1873 IS THE year which is popularly quoted as the date of the introduction of baseball into Japan. That is not correct. Baseball was introduced into Japan through the Foreign Settlements nearly fourteen years before 1873, and in fact, very soon after the opening of the treaty ports in 1859.

Several persons at one time or another have claimed credit for the introduction of baseball into Japan, and many more have had that honour thrust posthumously upon them. Certainly many baseball enthusiasts did on occasions make important individual contributions towards popularizing the game in various schools, universities, clubs, and other places, but the names of those who actually first introduced the game into Japan is something which never will be known. Furthermore nobody knows, nobody can ever know, exactly where or precisely when the first game was played. Certainly it would have been a very modest and informal affair.

There appears to be an irresistible urge on the part of writers, concerning the early days, to describe a certain happening as being the “first” of its kind without troubling to do any research on the subject. For example we are told of the first cow to be slaughtered for meat, the first butchers shop, the first beef restaurant, the first baker's shop, the first foreigner to visit some particular locality in Japan, the first persons to introduce baseball, and so on without end. I advise readers to look with suspicion on any “firsts” regarding the early days, and indeed on those who relate them. Rarely have I found any such “firsts” which have stood up to a close investigation.

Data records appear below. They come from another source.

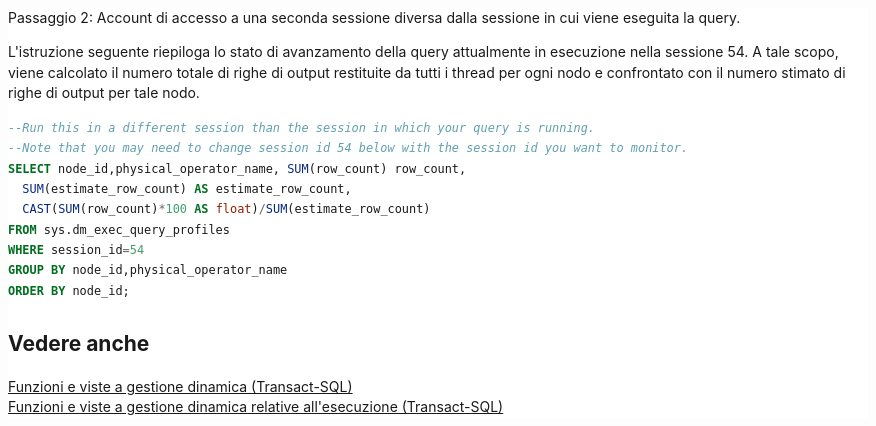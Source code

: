  Passaggio 2: Account di accesso a una seconda sessione diversa dalla sessione in cui viene eseguita la query.  
  
 L'istruzione seguente riepiloga lo stato di avanzamento della query attualmente in esecuzione nella sessione 54. A tale scopo, viene calcolato il numero totale di righe di output restituite da tutti i thread per ogni nodo e confrontato con il numero stimato di righe di output per tale nodo.  
  
```sql  
--Run this in a different session than the session in which your query is running. 
--Note that you may need to change session id 54 below with the session id you want to monitor.
SELECT node_id,physical_operator_name, SUM(row_count) row_count, 
  SUM(estimate_row_count) AS estimate_row_count, 
  CAST(SUM(row_count)*100 AS float)/SUM(estimate_row_count)  
FROM sys.dm_exec_query_profiles   
WHERE session_id=54
GROUP BY node_id,physical_operator_name  
ORDER BY node_id;  
```  
  
## <a name="see-also"></a>Vedere anche  
 [Funzioni e viste a gestione dinamica &#40;Transact-SQL&#41;](~/relational-databases/system-dynamic-management-views/system-dynamic-management-views.md)   
 [Funzioni e viste a gestione dinamica relative all'esecuzione &#40;Transact-SQL&#41;](../../relational-databases/system-dynamic-management-views/execution-related-dynamic-management-views-and-functions-transact-sql.md)  
 
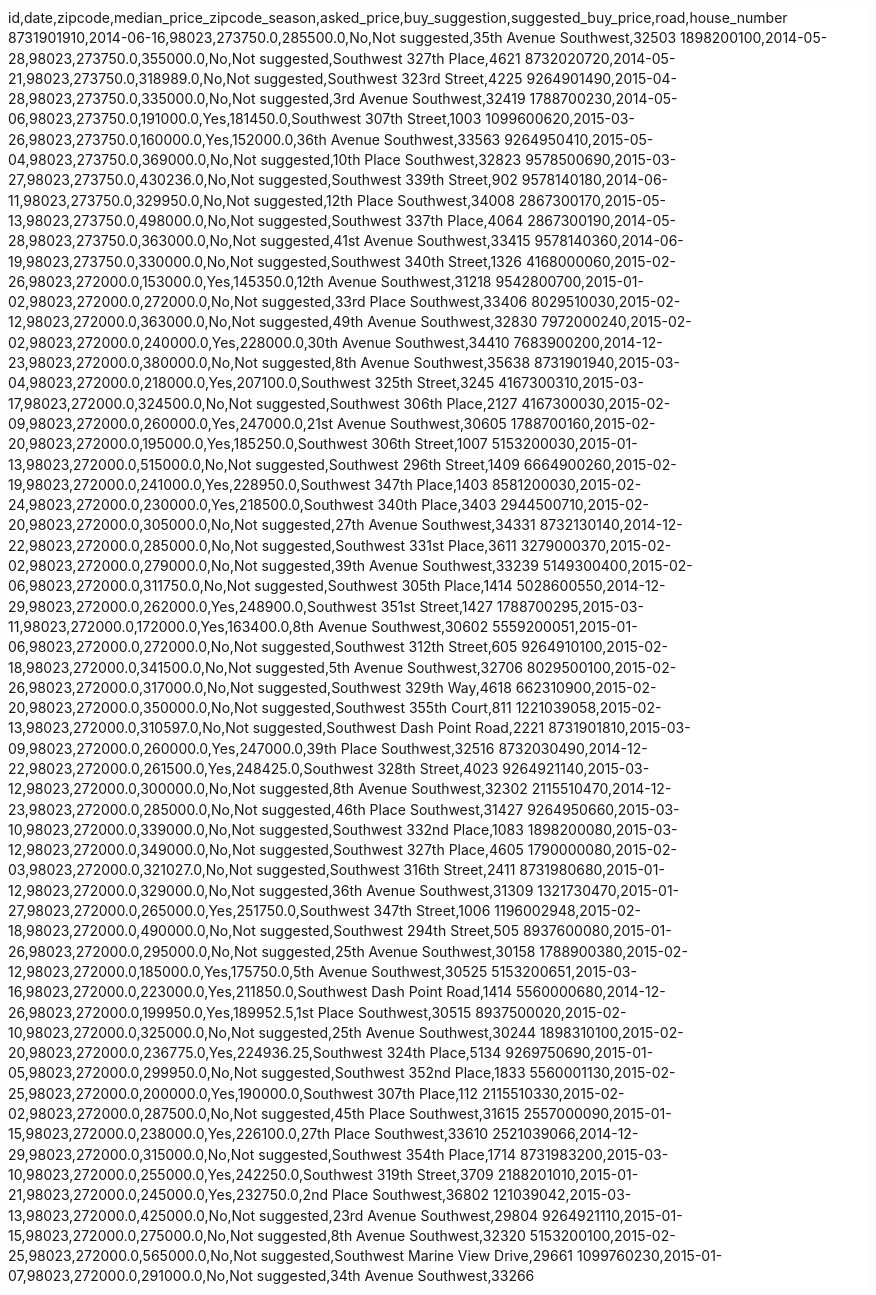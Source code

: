 id,date,zipcode,median_price_zipcode_season,asked_price,buy_suggestion,suggested_buy_price,road,house_number
8731901910,2014-06-16,98023,273750.0,285500.0,No,Not suggested,35th Avenue Southwest,32503
1898200100,2014-05-28,98023,273750.0,355000.0,No,Not suggested,Southwest 327th Place,4621
8732020720,2014-05-21,98023,273750.0,318989.0,No,Not suggested,Southwest 323rd Street,4225
9264901490,2015-04-28,98023,273750.0,335000.0,No,Not suggested,3rd Avenue Southwest,32419
1788700230,2014-05-06,98023,273750.0,191000.0,Yes,181450.0,Southwest 307th Street,1003
1099600620,2015-03-26,98023,273750.0,160000.0,Yes,152000.0,36th Avenue Southwest,33563
9264950410,2015-05-04,98023,273750.0,369000.0,No,Not suggested,10th Place Southwest,32823
9578500690,2015-03-27,98023,273750.0,430236.0,No,Not suggested,Southwest 339th Street,902
9578140180,2014-06-11,98023,273750.0,329950.0,No,Not suggested,12th Place Southwest,34008
2867300170,2015-05-13,98023,273750.0,498000.0,No,Not suggested,Southwest 337th Place,4064
2867300190,2014-05-28,98023,273750.0,363000.0,No,Not suggested,41st Avenue Southwest,33415
9578140360,2014-06-19,98023,273750.0,330000.0,No,Not suggested,Southwest 340th Street,1326
4168000060,2015-02-26,98023,272000.0,153000.0,Yes,145350.0,12th Avenue Southwest,31218
9542800700,2015-01-02,98023,272000.0,272000.0,No,Not suggested,33rd Place Southwest,33406
8029510030,2015-02-12,98023,272000.0,363000.0,No,Not suggested,49th Avenue Southwest,32830
7972000240,2015-02-02,98023,272000.0,240000.0,Yes,228000.0,30th Avenue Southwest,34410
7683900200,2014-12-23,98023,272000.0,380000.0,No,Not suggested,8th Avenue Southwest,35638
8731901940,2015-03-04,98023,272000.0,218000.0,Yes,207100.0,Southwest 325th Street,3245
4167300310,2015-03-17,98023,272000.0,324500.0,No,Not suggested,Southwest 306th Place,2127
4167300030,2015-02-09,98023,272000.0,260000.0,Yes,247000.0,21st Avenue Southwest,30605
1788700160,2015-02-20,98023,272000.0,195000.0,Yes,185250.0,Southwest 306th Street,1007
5153200030,2015-01-13,98023,272000.0,515000.0,No,Not suggested,Southwest 296th Street,1409
6664900260,2015-02-19,98023,272000.0,241000.0,Yes,228950.0,Southwest 347th Place,1403
8581200030,2015-02-24,98023,272000.0,230000.0,Yes,218500.0,Southwest 340th Place,3403
2944500710,2015-02-20,98023,272000.0,305000.0,No,Not suggested,27th Avenue Southwest,34331
8732130140,2014-12-22,98023,272000.0,285000.0,No,Not suggested,Southwest 331st Place,3611
3279000370,2015-02-02,98023,272000.0,279000.0,No,Not suggested,39th Avenue Southwest,33239
5149300400,2015-02-06,98023,272000.0,311750.0,No,Not suggested,Southwest 305th Place,1414
5028600550,2014-12-29,98023,272000.0,262000.0,Yes,248900.0,Southwest 351st Street,1427
1788700295,2015-03-11,98023,272000.0,172000.0,Yes,163400.0,8th Avenue Southwest,30602
5559200051,2015-01-06,98023,272000.0,272000.0,No,Not suggested,Southwest 312th Street,605
9264910100,2015-02-18,98023,272000.0,341500.0,No,Not suggested,5th Avenue Southwest,32706
8029500100,2015-02-26,98023,272000.0,317000.0,No,Not suggested,Southwest 329th Way,4618
662310900,2015-02-20,98023,272000.0,350000.0,No,Not suggested,Southwest 355th Court,811
1221039058,2015-02-13,98023,272000.0,310597.0,No,Not suggested,Southwest Dash Point Road,2221
8731901810,2015-03-09,98023,272000.0,260000.0,Yes,247000.0,39th Place Southwest,32516
8732030490,2014-12-22,98023,272000.0,261500.0,Yes,248425.0,Southwest 328th Street,4023
9264921140,2015-03-12,98023,272000.0,300000.0,No,Not suggested,8th Avenue Southwest,32302
2115510470,2014-12-23,98023,272000.0,285000.0,No,Not suggested,46th Place Southwest,31427
9264950660,2015-03-10,98023,272000.0,339000.0,No,Not suggested,Southwest 332nd Place,1083
1898200080,2015-03-12,98023,272000.0,349000.0,No,Not suggested,Southwest 327th Place,4605
1790000080,2015-02-03,98023,272000.0,321027.0,No,Not suggested,Southwest 316th Street,2411
8731980680,2015-01-12,98023,272000.0,329000.0,No,Not suggested,36th Avenue Southwest,31309
1321730470,2015-01-27,98023,272000.0,265000.0,Yes,251750.0,Southwest 347th Street,1006
1196002948,2015-02-18,98023,272000.0,490000.0,No,Not suggested,Southwest 294th Street,505
8937600080,2015-01-26,98023,272000.0,295000.0,No,Not suggested,25th Avenue Southwest,30158
1788900380,2015-02-12,98023,272000.0,185000.0,Yes,175750.0,5th Avenue Southwest,30525
5153200651,2015-03-16,98023,272000.0,223000.0,Yes,211850.0,Southwest Dash Point Road,1414
5560000680,2014-12-26,98023,272000.0,199950.0,Yes,189952.5,1st Place Southwest,30515
8937500020,2015-02-10,98023,272000.0,325000.0,No,Not suggested,25th Avenue Southwest,30244
1898310100,2015-02-20,98023,272000.0,236775.0,Yes,224936.25,Southwest 324th Place,5134
9269750690,2015-01-05,98023,272000.0,299950.0,No,Not suggested,Southwest 352nd Place,1833
5560001130,2015-02-25,98023,272000.0,200000.0,Yes,190000.0,Southwest 307th Place,112
2115510330,2015-02-02,98023,272000.0,287500.0,No,Not suggested,45th Place Southwest,31615
2557000090,2015-01-15,98023,272000.0,238000.0,Yes,226100.0,27th Place Southwest,33610
2521039066,2014-12-29,98023,272000.0,315000.0,No,Not suggested,Southwest 354th Place,1714
8731983200,2015-03-10,98023,272000.0,255000.0,Yes,242250.0,Southwest 319th Street,3709
2188201010,2015-01-21,98023,272000.0,245000.0,Yes,232750.0,2nd Place Southwest,36802
121039042,2015-03-13,98023,272000.0,425000.0,No,Not suggested,23rd Avenue Southwest,29804
9264921110,2015-01-15,98023,272000.0,275000.0,No,Not suggested,8th Avenue Southwest,32320
5153200100,2015-02-25,98023,272000.0,565000.0,No,Not suggested,Southwest Marine View Drive,29661
1099760230,2015-01-07,98023,272000.0,291000.0,No,Not suggested,34th Avenue Southwest,33266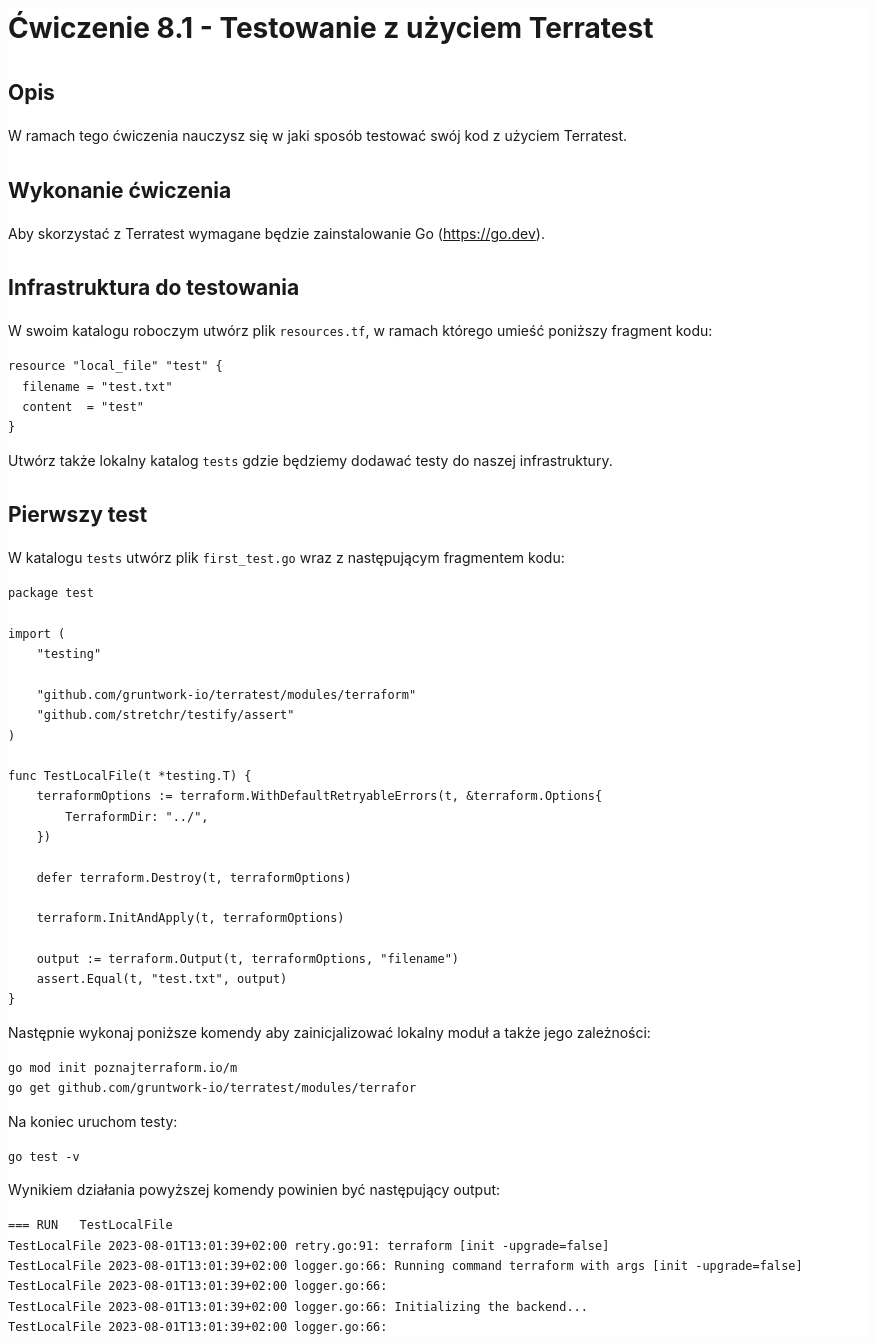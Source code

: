 # Ćwiczenie 8.1 - Testowanie z użyciem Terratest
## Opis
W ramach tego ćwiczenia nauczysz się w jaki sposób testować swój kod z użyciem Terratest.

## Wykonanie ćwiczenia
Aby skorzystać z Terratest wymagane będzie zainstalowanie Go (https://go.dev).

## Infrastruktura do testowania
W swoim katalogu roboczym utwórz plik `resources.tf`, w ramach którego umieść poniższy fragment kodu:
```
resource "local_file" "test" {
  filename = "test.txt"
  content  = "test"
}
```
Utwórz także lokalny katalog `tests` gdzie będziemy dodawać testy do naszej infrastruktury.

## Pierwszy test
W katalogu `tests` utwórz plik `first_test.go` wraz z następującym fragmentem kodu:
```
package test

import (
	"testing"

	"github.com/gruntwork-io/terratest/modules/terraform"
	"github.com/stretchr/testify/assert"
)

func TestLocalFile(t *testing.T) {
	terraformOptions := terraform.WithDefaultRetryableErrors(t, &terraform.Options{
		TerraformDir: "../",
	})

	defer terraform.Destroy(t, terraformOptions)

	terraform.InitAndApply(t, terraformOptions)

	output := terraform.Output(t, terraformOptions, "filename")
	assert.Equal(t, "test.txt", output)
}
```
Następnie wykonaj poniższe komendy aby zainicjalizować lokalny moduł a także jego zależności:
```
go mod init poznajterraform.io/m
go get github.com/gruntwork-io/terratest/modules/terrafor
```
Na koniec uruchom testy:
```
go test -v
```
Wynikiem działania powyższej komendy powinien być następujący output:
```
=== RUN   TestLocalFile
TestLocalFile 2023-08-01T13:01:39+02:00 retry.go:91: terraform [init -upgrade=false]
TestLocalFile 2023-08-01T13:01:39+02:00 logger.go:66: Running command terraform with args [init -upgrade=false]
TestLocalFile 2023-08-01T13:01:39+02:00 logger.go:66: 
TestLocalFile 2023-08-01T13:01:39+02:00 logger.go:66: Initializing the backend...
TestLocalFile 2023-08-01T13:01:39+02:00 logger.go:66:
```
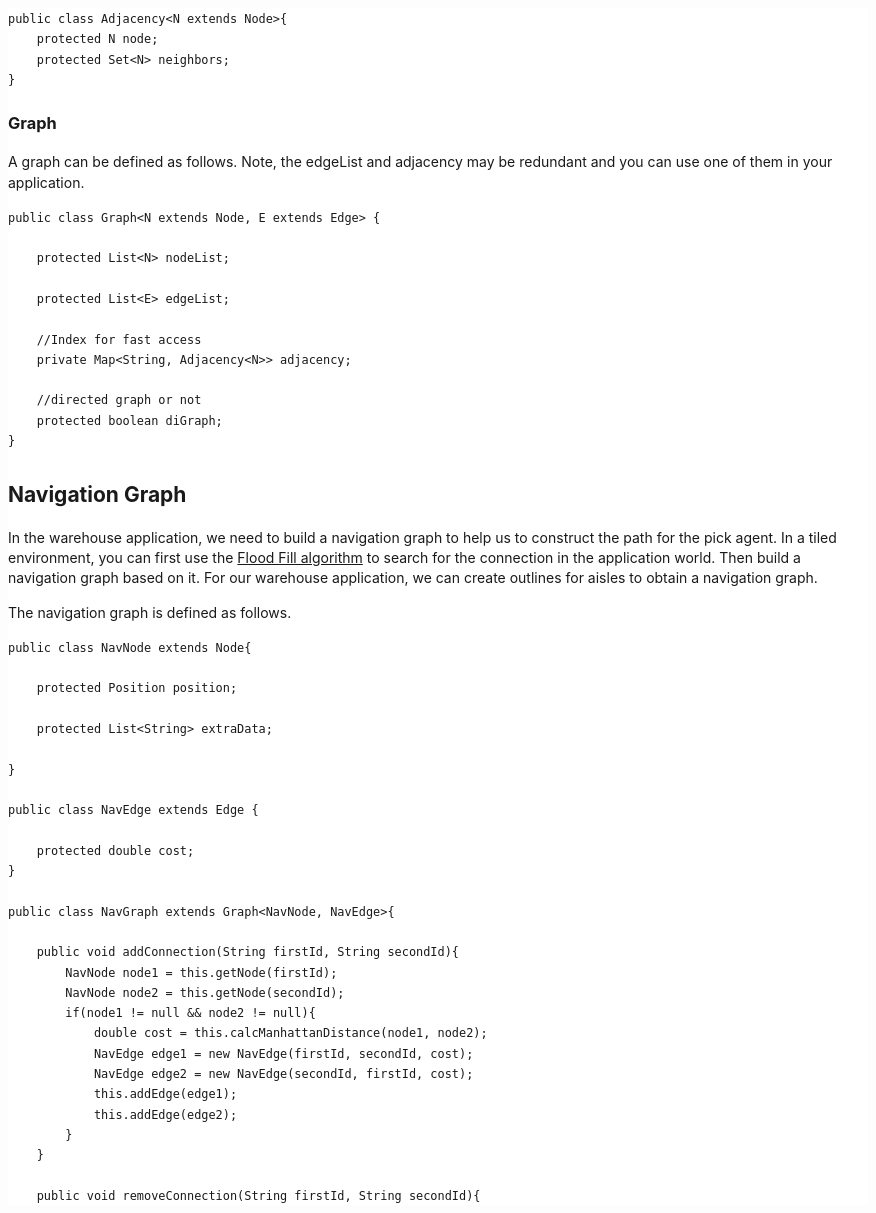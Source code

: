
 ```
public class Adjacency<N extends Node>{
    protected N node;
    protected Set<N> neighbors;
}
```

### Graph ###

A graph can be defined as follows. Note, the edgeList and adjacency may be redundant and you can use one of them in your application.

```
public class Graph<N extends Node, E extends Edge> {

    protected List<N> nodeList;
    
    protected List<E> edgeList;
    
    //Index for fast access
    private Map<String, Adjacency<N>> adjacency;

    //directed graph or not
    protected boolean diGraph;
}
```

## Navigation Graph ##

In the warehouse application, we need to build a navigation graph to help us to construct the path for the pick agent. In a tiled environment, you can first use the [Flood Fill algorithm](http://en.wikipedia.org/wiki/Flood_fill) to search for the connection in the application world. Then build a navigation graph based on it. For our warehouse application, we can create outlines for aisles to obtain a navigation graph.

The navigation graph is defined as follows.

```
public class NavNode extends Node{

    protected Position position;

    protected List<String> extraData;

}

public class NavEdge extends Edge {

    protected double cost;
}

public class NavGraph extends Graph<NavNode, NavEdge>{

    public void addConnection(String firstId, String secondId){
        NavNode node1 = this.getNode(firstId);
        NavNode node2 = this.getNode(secondId);
        if(node1 != null && node2 != null){
            double cost = this.calcManhattanDistance(node1, node2);
            NavEdge edge1 = new NavEdge(firstId, secondId, cost);
            NavEdge edge2 = new NavEdge(secondId, firstId, cost);
            this.addEdge(edge1);
            this.addEdge(edge2);
        }
    }

    public void removeConnection(String firstId, String secondId){
```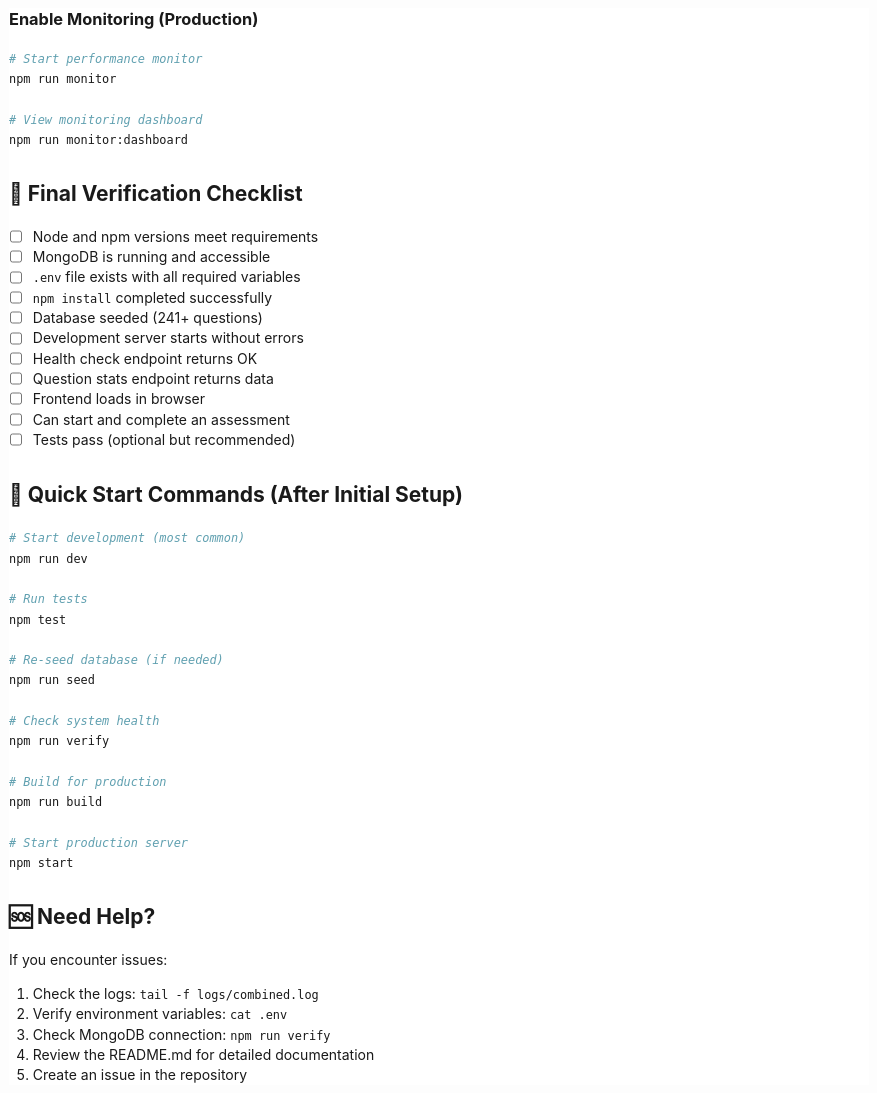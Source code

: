 ### Enable Monitoring (Production)

```bash
# Start performance monitor
npm run monitor

# View monitoring dashboard
npm run monitor:dashboard
```

## 🎯 Final Verification Checklist

- [ ] Node and npm versions meet requirements
- [ ] MongoDB is running and accessible
- [ ] `.env` file exists with all required variables
- [ ] `npm install` completed successfully
- [ ] Database seeded (241+ questions)
- [ ] Development server starts without errors
- [ ] Health check endpoint returns OK
- [ ] Question stats endpoint returns data
- [ ] Frontend loads in browser
- [ ] Can start and complete an assessment
- [ ] Tests pass (optional but recommended)

## 📝 Quick Start Commands (After Initial Setup)

```bash
# Start development (most common)
npm run dev

# Run tests
npm test

# Re-seed database (if needed)
npm run seed

# Check system health
npm run verify

# Build for production
npm run build

# Start production server
npm start
```

## 🆘 Need Help?

If you encounter issues:

1. Check the logs: `tail -f logs/combined.log`
2. Verify environment variables: `cat .env`
3. Check MongoDB connection: `npm run verify`
4. Review the README.md for detailed documentation
5. Create an issue in the repository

From time to time one reads a glamourous account of how some famous team of basebailers visited Japan and played an exhibition game at which some important dignitary was present, whereupon the sport was adopted by the Japanese. In some so-called official histories of foreign sports in Japan, several such lively accounts are given of the introduction of various other sports also. The fact, however, is that foreign sports were not introduced in that fashion. Actually they usually crept in unobserved, as it were, and gradually spread, until suddenly people realized they were here.